Piazzano "Rio Camerata" 2003 Chianti -- Again, another regular Chianti -- this one's slightly more expensive…but pay the extra twelve bits or so. The Piazzano has a light cherry nose with what smells a little like spearmint or menthol. The flavor, again, is a bit tart, but is balanced with an easy earthiness and some more of that cherry flavor. The finish turns dry pretty quickly, but it's not nearly as sharp as the Banfi. There's also a slightly fruity finish to it, which makes the whole experience pleasant. Pasta primavera pairs nicely with this, as would a baked chicken, basic marinara, or minestrone soup. This one is more in the $10-14 range.
Gabbiano Chianti 2003 Classico -- The difference between "standard" Chianti and Chianti Classico becomes evident in the first seconds after you get a whiff of this wine -- the scent is considerably more complex. The cherries on the nose are much more pronounced, along with some smoky wood. The tartness of this Chianti is balanced nicely with a big dose of fruit -- berries and cherries. Unlike the previous two, the typical chalky finish of Chianti is balanced with a little sweetness -- which makes this a much stronger wine for bigger sauces. Roast pork or beef, risotto in mushroom sauce, or an aged cheese and crusty bread would be perfect here. You're looking at $9-13 for this.
Tiziano 2001 Chianti Riserva -- Tiziano makes a decent standard Chianti. However, on further aging, the difference in the wine is remarkable. Just the appearance is strikingly different -- the wine is much darker and heavier-looking than standard Chianti. The big fruit nose on this wine has a pronounced earthy character. You'd probably want to uncork this one and let it breathe for at least a few minutes before drinking. The flavor is big and tart, but the aging largely removes the strong chalky flavor on the end -- leaving you with a lingering fruit and spice. If you ordered a steak, pasta Bolognese, or any kind of meat or pesto dish -- you've got a winner here at $8-10, a steal for a Riserva.

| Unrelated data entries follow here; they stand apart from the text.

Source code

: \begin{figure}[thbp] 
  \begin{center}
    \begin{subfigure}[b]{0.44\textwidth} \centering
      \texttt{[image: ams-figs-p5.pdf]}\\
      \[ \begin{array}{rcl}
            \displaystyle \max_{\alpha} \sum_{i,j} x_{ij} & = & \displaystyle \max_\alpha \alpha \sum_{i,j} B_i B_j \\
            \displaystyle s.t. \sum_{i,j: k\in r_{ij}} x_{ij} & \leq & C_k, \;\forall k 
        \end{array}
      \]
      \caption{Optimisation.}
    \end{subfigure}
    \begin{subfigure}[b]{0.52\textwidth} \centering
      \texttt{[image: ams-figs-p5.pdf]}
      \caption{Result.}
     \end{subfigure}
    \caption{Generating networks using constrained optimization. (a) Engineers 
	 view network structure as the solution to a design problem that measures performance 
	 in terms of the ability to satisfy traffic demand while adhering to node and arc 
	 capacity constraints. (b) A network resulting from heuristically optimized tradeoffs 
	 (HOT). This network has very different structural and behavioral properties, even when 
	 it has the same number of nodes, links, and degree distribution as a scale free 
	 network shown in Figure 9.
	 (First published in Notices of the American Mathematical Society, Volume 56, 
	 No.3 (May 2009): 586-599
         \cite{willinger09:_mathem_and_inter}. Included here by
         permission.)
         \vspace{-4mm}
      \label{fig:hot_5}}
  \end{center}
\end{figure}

So, returning to our old friend Dr. Lecter – liver is very pungent, and standard Chianti probably wouldn’t stand up to it. If you’re going to be dining on census taker any time soon, I would probably recommend a merlot. However, if you’re feeling traditional and you must have Chianti – find a big Chianti Classico Riserva…and a good attorney.
Until next time…Salute!
Monday, August 07, 2006
"No Sniffers, Please."
So reads the liner note stipulation on Lou Reed’s…ahem…"experimental" 1975 Metal Machine Music. On this, Sweet Jane's father and I have a major difference of opinion. Sniffers are absolutely welcome at The Naked Vine. Sniffing is encouraged, to be perfectly honest.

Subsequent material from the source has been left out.